Science ‘court’ to rule on ‘facts’ in contentious GMO debate

D Judges Gavel

In a contentious debate such as the one over GMOs, the assessment of scientific facts tend to become distorted with emotion-based perception. David Ropeik, international consultant and author on risk perception and communication, argues for the need to separate the assessment of the scientific evidence and emotion in the GMO debate:

The scientific facts about the safety of GM food get badly distorted in what is essentially a values debate. Each side has its own opinion, and therefore its own view of the facts. Wouldn’t it be great if instead we could first objectively consider the hard scientific evidence, and then, separately, have the values debate about how some people don’t like big rich powerful companies like Monsanto, or corporate large scale agriculture, or the ways that human-made technology, for all its benefits, has also harmed the natural world.

Ropeik examines the feasibility of a science ‘court’ where the facts would be assessed objectively in controversial issues like GMOs. He provides an example in which a ‘court’ had been established equally by both sides of a conflict to conduct the assessment. In 1980, the Health Effects Institute was created by the Environmental Protection Agency and automobile manufacturers, then at war over the health effects of air pollution, to “rule on the facts.”

Each side put up 50 percent of the money to create an independent organization – neither side has control – to analyze research already done or do original research when needed, creating HEI as, in effect, a science court empowered to rule on “the facts”. A roster of HEI sponsors reads like the invitation list to what could turn into a really nasty dinner party; Exxon and the EPA, the American Petroleum Institute and the Renewable Energy Foundation of China, vehicle makers and the environmentally active William and Flora Hewlett Foundation. But HEI works precisely because, unlike most independent think tanks and academic institutions and national science academies, the competing parties have declared a truce in pursuit of the truth, purposefully empowering a trusted independent referee of the facts. HEI is their creation, to provide neutral, reliable high quality research, and everybody agrees that the HEI view of the evidence will be accepted as fact.

Ropeik acknowledges that distortion of scientific facts would still occur from lobbying groups, but he argues that the value of the science ‘court’ lies in establishing fact to empower policy-makers and the public in their decision-making.

In the end, of course, each side would still have their own facts, cherry picking and distorting the evidence to their ends. That’s human nature. But with the finding from the ‘science court’ in hand, policy makers would have their own facts, … and the regulations and programs based on those facts would be more evidence-based and have a stronger foundation against political and legal challenges. That’s just what HEI has achieved with air pollution.

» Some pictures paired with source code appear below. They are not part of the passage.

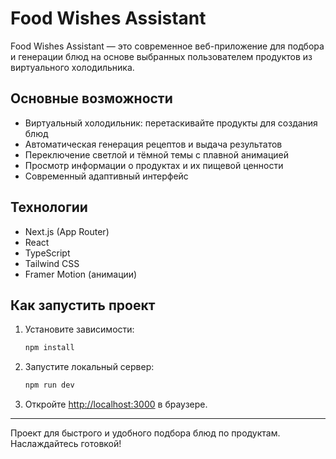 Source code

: # Food Wishes Assistant

Food Wishes Assistant — это современное веб-приложение для подбора и генерации блюд на основе выбранных пользователем продуктов из виртуального холодильника.

## Основные возможности
- Виртуальный холодильник: перетаскивайте продукты для создания блюд
- Автоматическая генерация рецептов и выдача результатов
- Переключение светлой и тёмной темы с плавной анимацией
- Просмотр информации о продуктах и их пищевой ценности
- Современный адаптивный интерфейс

## Технологии
- Next.js (App Router)
- React
- TypeScript
- Tailwind CSS
- Framer Motion (анимации)

## Как запустить проект
1. Установите зависимости:
   ```bash
   npm install
   ```
2. Запустите локальный сервер:
   ```bash
   npm run dev
   ```
3. Откройте [http://localhost:3000](http://localhost:3000) в браузере.

---

Проект для быстрого и удобного подбора блюд по продуктам. Наслаждайтесь готовкой!
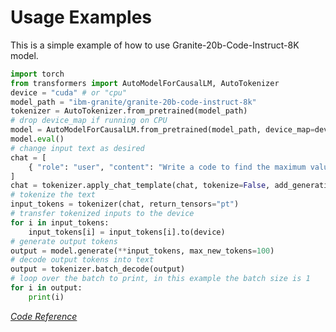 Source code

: # **Usage Examples**
<!--
Sourced from: https://huggingface.co/ibm-granite/granite-20b-code-instruct-8k#generation
-->
This is a simple example of how to use Granite-20b-Code-Instruct-8K model.

```python
import torch
from transformers import AutoModelForCausalLM, AutoTokenizer
device = "cuda" # or "cpu"
model_path = "ibm-granite/granite-20b-code-instruct-8k"
tokenizer = AutoTokenizer.from_pretrained(model_path)
# drop device_map if running on CPU
model = AutoModelForCausalLM.from_pretrained(model_path, device_map=device)
model.eval()
# change input text as desired
chat = [
    { "role": "user", "content": "Write a code to find the maximum value in a list of numbers." },
]
chat = tokenizer.apply_chat_template(chat, tokenize=False, add_generation_prompt=True)
# tokenize the text
input_tokens = tokenizer(chat, return_tensors="pt")
# transfer tokenized inputs to the device
for i in input_tokens:
    input_tokens[i] = input_tokens[i].to(device)
# generate output tokens
output = model.generate(**input_tokens, max_new_tokens=100)
# decode output tokens into text
output = tokenizer.batch_decode(output)
# loop over the batch to print, in this example the batch size is 1
for i in output:
    print(i)
```
*[Code Reference](https://huggingface.co/ibm-granite/granite-20b-code-instruct-8k#generation)* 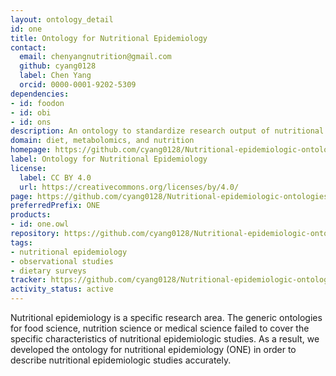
 ```yaml
---
layout: ontology_detail
id: one
title: Ontology for Nutritional Epidemiology
contact:
  email: chenyangnutrition@gmail.com
  github: cyang0128
  label: Chen Yang
  orcid: 0000-0001-9202-5309
dependencies:
- id: foodon
- id: obi
- id: ons
description: An ontology to standardize research output of nutritional epidemiologic studies.
domain: diet, metabolomics, and nutrition
homepage: https://github.com/cyang0128/Nutritional-epidemiologic-ontologies
label: Ontology for Nutritional Epidemiology
license:
  label: CC BY 4.0
  url: https://creativecommons.org/licenses/by/4.0/
page: https://github.com/cyang0128/Nutritional-epidemiologic-ontologies
preferredPrefix: ONE
products:
- id: one.owl
repository: https://github.com/cyang0128/Nutritional-epidemiologic-ontologies
tags:
- nutritional epidemiology
- observational studies
- dietary surveys
tracker: https://github.com/cyang0128/Nutritional-epidemiologic-ontologies/issues
activity_status: active
---
```


Nutritional epidemiology is a specific research area. The generic ontologies for food science, nutrition science or medical science failed to cover the specific characteristics of nutritional epidemiologic studies. As a result, we developed the ontology for nutritional epidemiology (ONE) in order to describe nutritional epidemiologic studies accurately.
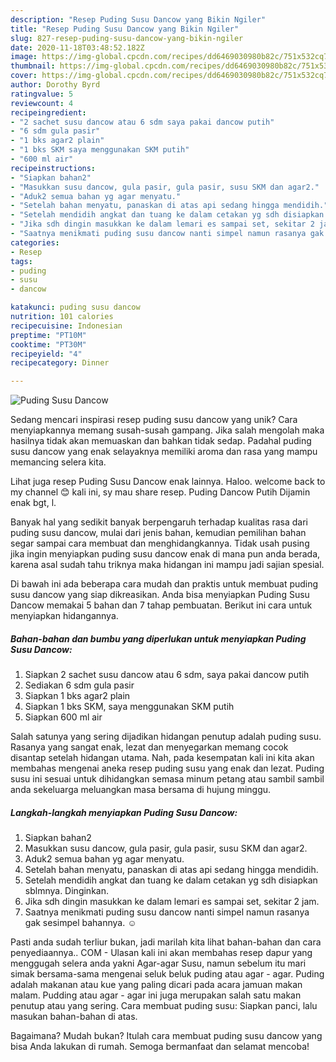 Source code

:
 ```yaml
---
description: "Resep Puding Susu Dancow yang Bikin Ngiler"
title: "Resep Puding Susu Dancow yang Bikin Ngiler"
slug: 827-resep-puding-susu-dancow-yang-bikin-ngiler
date: 2020-11-18T03:48:52.182Z
image: https://img-global.cpcdn.com/recipes/dd6469030980b82c/751x532cq70/puding-susu-dancow-foto-resep-utama.jpg
thumbnail: https://img-global.cpcdn.com/recipes/dd6469030980b82c/751x532cq70/puding-susu-dancow-foto-resep-utama.jpg
cover: https://img-global.cpcdn.com/recipes/dd6469030980b82c/751x532cq70/puding-susu-dancow-foto-resep-utama.jpg
author: Dorothy Byrd
ratingvalue: 5
reviewcount: 4
recipeingredient:
- "2 sachet susu dancow atau 6 sdm saya pakai dancow putih"
- "6 sdm gula pasir"
- "1 bks agar2 plain"
- "1 bks SKM saya menggunakan SKM putih"
- "600 ml air"
recipeinstructions:
- "Siapkan bahan2"
- "Masukkan susu dancow, gula pasir, gula pasir, susu SKM dan agar2."
- "Aduk2 semua bahan yg agar menyatu."
- "Setelah bahan menyatu, panaskan di atas api sedang hingga mendidih."
- "Setelah mendidih angkat dan tuang ke dalam cetakan yg sdh disiapkan sblmnya. Dinginkan."
- "Jika sdh dingin masukkan ke dalam lemari es sampai set, sekitar 2 jam."
- "Saatnya menikmati puding susu dancow nanti simpel namun rasanya gak sesimpel bahannya. ☺"
categories:
- Resep
tags:
- puding
- susu
- dancow

katakunci: puding susu dancow 
nutrition: 101 calories
recipecuisine: Indonesian
preptime: "PT10M"
cooktime: "PT30M"
recipeyield: "4"
recipecategory: Dinner

---
```



![Puding Susu Dancow](https://img-global.cpcdn.com/recipes/dd6469030980b82c/751x532cq70/puding-susu-dancow-foto-resep-utama.jpg)

Sedang mencari inspirasi resep puding susu dancow yang unik? Cara menyiapkannya memang susah-susah gampang. Jika salah mengolah maka hasilnya tidak akan memuaskan dan bahkan tidak sedap. Padahal puding susu dancow yang enak selayaknya memiliki aroma dan rasa yang mampu memancing selera kita.

Lihat juga resep Puding Susu Dancow enak lainnya. Haloo. welcome back to my channel 😊 kali ini, sy mau share resep. Puding Dancow Putih Dijamin enak bgt, l.

Banyak hal yang sedikit banyak berpengaruh terhadap kualitas rasa dari puding susu dancow, mulai dari jenis bahan, kemudian pemilihan bahan segar sampai cara membuat dan menghidangkannya. Tidak usah pusing jika ingin menyiapkan puding susu dancow enak di mana pun anda berada, karena asal sudah tahu triknya maka hidangan ini mampu jadi sajian spesial.


Di bawah ini ada beberapa cara mudah dan praktis untuk membuat puding susu dancow yang siap dikreasikan. Anda bisa menyiapkan Puding Susu Dancow memakai 5 bahan dan 7 tahap pembuatan. Berikut ini cara untuk menyiapkan hidangannya.

<!--inarticleads1-->

##### Bahan-bahan dan bumbu yang diperlukan untuk menyiapkan Puding Susu Dancow:

1. Siapkan 2 sachet susu dancow atau 6 sdm, saya pakai dancow putih
1. Sediakan 6 sdm gula pasir
1. Siapkan 1 bks agar2 plain
1. Siapkan 1 bks SKM, saya menggunakan SKM putih
1. Siapkan 600 ml air


Salah satunya yang sering dijadikan hidangan penutup adalah puding susu. Rasanya yang sangat enak, lezat dan menyegarkan memang cocok disantap setelah hidangan utama. Nah, pada kesempatan kali ini kita akan membahas mengenai aneka resep puding susu yang enak dan lezat. Puding susu ini sesuai untuk dihidangkan semasa minum petang atau sambil sambil anda sekeluarga meluangkan masa bersama di hujung minggu. 

<!--inarticleads2-->

##### Langkah-langkah menyiapkan Puding Susu Dancow:

1. Siapkan bahan2
1. Masukkan susu dancow, gula pasir, gula pasir, susu SKM dan agar2.
1. Aduk2 semua bahan yg agar menyatu.
1. Setelah bahan menyatu, panaskan di atas api sedang hingga mendidih.
1. Setelah mendidih angkat dan tuang ke dalam cetakan yg sdh disiapkan sblmnya. Dinginkan.
1. Jika sdh dingin masukkan ke dalam lemari es sampai set, sekitar 2 jam.
1. Saatnya menikmati puding susu dancow nanti simpel namun rasanya gak sesimpel bahannya. ☺


Pasti anda sudah terliur bukan, jadi marilah kita lihat bahan-bahan dan cara penyediaannya.. COM - Ulasan kali ini akan membahas resep dapur yang menggugah selera anda yakni Agar-agar Susu, namun sebelum itu mari simak bersama-sama mengenai seluk beluk puding atau agar - agar. Puding adalah makanan atau kue yang paling dicari pada acara jamuan makan malam. Pudding atau agar - agar ini juga merupakan salah satu makan penutup atau yang sering. Cara membuat puding susu: Siapkan panci, lalu masukan bahan-bahan di atas. 

Bagaimana? Mudah bukan? Itulah cara membuat puding susu dancow yang bisa Anda lakukan di rumah. Semoga bermanfaat dan selamat mencoba!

The need for an independent science court has never been greater. More and more in these polarized times we tend to see the facts the way our friends do. And the threats we face in our global technological world continue to grow more and more complex, and further beyond the capacities of a risk perception system based more on feelings and gut intuition than facts and careful objective reason. The risk of getting risk wrong has never been greater. Across a broad range of issues, an HEI-like science referee could help objectively establish what the evidence tells us about so many issues, and that can help us make more informed and intelligent choices about the best ways to keep ourselves safe.